**Supplied entries**
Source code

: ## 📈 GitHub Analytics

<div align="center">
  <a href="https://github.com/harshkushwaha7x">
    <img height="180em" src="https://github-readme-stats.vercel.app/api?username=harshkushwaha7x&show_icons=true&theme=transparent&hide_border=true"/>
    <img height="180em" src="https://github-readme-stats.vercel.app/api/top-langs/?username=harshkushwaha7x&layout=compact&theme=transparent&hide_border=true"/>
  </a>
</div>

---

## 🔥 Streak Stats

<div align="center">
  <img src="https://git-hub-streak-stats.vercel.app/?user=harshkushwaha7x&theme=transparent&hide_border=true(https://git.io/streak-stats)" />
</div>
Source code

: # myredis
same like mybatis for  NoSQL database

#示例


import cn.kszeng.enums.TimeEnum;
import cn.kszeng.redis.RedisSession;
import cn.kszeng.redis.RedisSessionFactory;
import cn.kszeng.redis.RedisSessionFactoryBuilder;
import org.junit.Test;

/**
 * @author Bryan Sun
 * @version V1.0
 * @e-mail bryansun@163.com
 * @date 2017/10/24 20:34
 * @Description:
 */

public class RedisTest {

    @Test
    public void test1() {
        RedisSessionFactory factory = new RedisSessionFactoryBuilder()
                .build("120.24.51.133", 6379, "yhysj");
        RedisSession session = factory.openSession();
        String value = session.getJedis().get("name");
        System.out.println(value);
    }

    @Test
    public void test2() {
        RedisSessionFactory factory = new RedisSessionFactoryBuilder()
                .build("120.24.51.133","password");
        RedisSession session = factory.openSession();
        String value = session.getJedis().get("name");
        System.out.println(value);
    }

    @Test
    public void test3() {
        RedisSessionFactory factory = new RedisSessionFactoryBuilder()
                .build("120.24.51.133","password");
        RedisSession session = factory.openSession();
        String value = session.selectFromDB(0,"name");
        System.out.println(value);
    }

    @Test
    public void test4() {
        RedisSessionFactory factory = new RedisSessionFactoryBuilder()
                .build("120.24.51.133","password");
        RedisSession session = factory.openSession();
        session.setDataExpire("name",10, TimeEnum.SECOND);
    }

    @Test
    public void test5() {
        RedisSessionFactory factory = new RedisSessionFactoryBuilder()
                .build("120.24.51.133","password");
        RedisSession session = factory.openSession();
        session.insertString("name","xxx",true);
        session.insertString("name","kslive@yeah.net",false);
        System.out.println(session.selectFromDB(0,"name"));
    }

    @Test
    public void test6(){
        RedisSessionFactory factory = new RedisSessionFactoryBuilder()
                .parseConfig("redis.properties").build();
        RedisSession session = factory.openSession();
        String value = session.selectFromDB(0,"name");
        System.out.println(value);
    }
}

--

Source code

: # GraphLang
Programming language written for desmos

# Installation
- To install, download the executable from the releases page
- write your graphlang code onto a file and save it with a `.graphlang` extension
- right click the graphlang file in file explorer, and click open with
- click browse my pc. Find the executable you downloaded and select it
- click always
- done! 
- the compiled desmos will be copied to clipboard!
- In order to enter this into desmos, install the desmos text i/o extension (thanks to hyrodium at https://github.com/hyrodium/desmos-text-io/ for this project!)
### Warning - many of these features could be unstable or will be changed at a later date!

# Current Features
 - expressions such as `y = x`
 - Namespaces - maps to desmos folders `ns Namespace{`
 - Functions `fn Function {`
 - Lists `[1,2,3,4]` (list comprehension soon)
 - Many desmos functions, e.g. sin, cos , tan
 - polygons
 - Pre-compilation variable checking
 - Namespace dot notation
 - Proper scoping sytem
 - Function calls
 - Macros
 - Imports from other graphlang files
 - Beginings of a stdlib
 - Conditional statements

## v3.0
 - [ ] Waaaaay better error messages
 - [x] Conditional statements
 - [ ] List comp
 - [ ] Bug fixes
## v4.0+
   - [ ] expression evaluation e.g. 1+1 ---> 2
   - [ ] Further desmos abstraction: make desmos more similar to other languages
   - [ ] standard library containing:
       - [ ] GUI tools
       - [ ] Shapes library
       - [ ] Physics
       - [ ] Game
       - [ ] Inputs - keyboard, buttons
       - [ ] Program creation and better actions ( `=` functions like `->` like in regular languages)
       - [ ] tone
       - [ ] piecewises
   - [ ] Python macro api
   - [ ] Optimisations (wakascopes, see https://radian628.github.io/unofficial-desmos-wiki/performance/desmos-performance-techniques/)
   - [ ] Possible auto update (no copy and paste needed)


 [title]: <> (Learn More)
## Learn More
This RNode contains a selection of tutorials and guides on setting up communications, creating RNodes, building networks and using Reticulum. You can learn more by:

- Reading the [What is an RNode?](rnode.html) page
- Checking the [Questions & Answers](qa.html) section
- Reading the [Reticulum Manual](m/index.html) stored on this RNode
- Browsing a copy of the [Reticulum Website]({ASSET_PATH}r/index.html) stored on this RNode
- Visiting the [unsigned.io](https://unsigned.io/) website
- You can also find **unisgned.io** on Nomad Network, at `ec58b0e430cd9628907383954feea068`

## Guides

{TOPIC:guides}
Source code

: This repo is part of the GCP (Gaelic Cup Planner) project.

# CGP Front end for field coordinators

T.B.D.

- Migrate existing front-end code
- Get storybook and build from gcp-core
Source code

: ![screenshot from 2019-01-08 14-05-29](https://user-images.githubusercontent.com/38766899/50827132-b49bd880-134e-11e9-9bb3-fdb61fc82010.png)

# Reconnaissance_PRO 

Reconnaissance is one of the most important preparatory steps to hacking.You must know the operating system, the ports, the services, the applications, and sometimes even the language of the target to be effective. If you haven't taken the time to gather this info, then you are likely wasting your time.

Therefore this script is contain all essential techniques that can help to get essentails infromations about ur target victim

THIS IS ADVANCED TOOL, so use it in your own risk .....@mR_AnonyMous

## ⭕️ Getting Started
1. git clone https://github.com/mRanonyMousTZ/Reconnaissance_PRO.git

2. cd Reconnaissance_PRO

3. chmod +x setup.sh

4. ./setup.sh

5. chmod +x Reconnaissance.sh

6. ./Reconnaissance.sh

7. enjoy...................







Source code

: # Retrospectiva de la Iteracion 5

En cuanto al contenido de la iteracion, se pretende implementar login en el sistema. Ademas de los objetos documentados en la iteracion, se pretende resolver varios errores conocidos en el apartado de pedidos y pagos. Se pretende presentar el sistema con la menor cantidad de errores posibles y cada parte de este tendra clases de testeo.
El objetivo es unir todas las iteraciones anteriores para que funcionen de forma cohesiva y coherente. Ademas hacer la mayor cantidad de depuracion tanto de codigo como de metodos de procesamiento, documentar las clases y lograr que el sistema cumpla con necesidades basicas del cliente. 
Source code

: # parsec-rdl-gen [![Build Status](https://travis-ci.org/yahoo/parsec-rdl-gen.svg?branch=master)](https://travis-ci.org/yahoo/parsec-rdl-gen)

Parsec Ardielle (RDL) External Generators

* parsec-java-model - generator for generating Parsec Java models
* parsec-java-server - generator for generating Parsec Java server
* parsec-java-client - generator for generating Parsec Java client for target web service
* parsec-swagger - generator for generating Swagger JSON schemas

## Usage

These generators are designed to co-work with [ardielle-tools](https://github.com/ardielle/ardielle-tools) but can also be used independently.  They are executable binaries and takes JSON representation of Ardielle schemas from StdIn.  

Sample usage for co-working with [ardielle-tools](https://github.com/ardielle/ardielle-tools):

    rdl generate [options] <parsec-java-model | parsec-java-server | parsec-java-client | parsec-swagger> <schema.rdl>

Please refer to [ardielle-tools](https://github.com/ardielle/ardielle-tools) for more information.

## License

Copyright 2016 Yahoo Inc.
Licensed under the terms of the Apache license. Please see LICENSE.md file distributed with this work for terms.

**Task statement**
Write down again, exactly as given, only the lines above that fall from the line with "Parsec Ardielle (RDL) External Generators" to the line with "Licensed under the", inclusive.

**Completed task**
Parsec Ardielle (RDL) External Generators

* parsec-java-model - generator for generating Parsec Java models
* parsec-java-server - generator for generating Parsec Java server
* parsec-java-client - generator for generating Parsec Java client for target web service
* parsec-swagger - generator for generating Swagger JSON schemas

## Usage

These generators are designed to co-work with [ardielle-tools](https://github.com/ardielle/ardielle-tools) but can also be used independently.  They are executable binaries and takes JSON representation of Ardielle schemas from StdIn.  

Sample usage for co-working with [ardielle-tools](https://github.com/ardielle/ardielle-tools):

    rdl generate [options] <parsec-java-model | parsec-java-server | parsec-java-client | parsec-swagger> <schema.rdl>

Please refer to [ardielle-tools](https://github.com/ardielle/ardielle-tools) for more information.

## License

Copyright 2016 Yahoo Inc.
Licensed under the terms of the Apache license. Please see LICENSE.md file distributed with this work for terms.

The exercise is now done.